* _How to complete this task_:
Every line below that has the string "acwx" needs to be copied.

* _Excerpted data_:
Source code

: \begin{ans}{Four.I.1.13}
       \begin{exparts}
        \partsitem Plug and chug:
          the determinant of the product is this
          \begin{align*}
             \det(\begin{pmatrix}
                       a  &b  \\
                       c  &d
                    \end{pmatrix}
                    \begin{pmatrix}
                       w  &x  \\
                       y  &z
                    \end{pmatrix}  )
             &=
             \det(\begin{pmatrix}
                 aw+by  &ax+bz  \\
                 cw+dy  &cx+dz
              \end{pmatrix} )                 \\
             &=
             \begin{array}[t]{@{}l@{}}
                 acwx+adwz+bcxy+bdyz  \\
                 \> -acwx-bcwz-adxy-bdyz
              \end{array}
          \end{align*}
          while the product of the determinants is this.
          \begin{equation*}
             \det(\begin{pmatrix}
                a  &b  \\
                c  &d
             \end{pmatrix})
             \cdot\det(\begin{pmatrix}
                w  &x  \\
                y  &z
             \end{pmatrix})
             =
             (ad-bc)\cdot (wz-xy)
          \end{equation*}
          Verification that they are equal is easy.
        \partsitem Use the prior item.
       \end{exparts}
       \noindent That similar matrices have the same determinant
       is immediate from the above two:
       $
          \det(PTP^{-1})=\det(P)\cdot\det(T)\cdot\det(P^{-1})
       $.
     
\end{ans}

* _Expected answer_:
                 acwx+adwz+bcxy+bdyz  \\
                 \> -acwx-bcwz-adxy-bdyz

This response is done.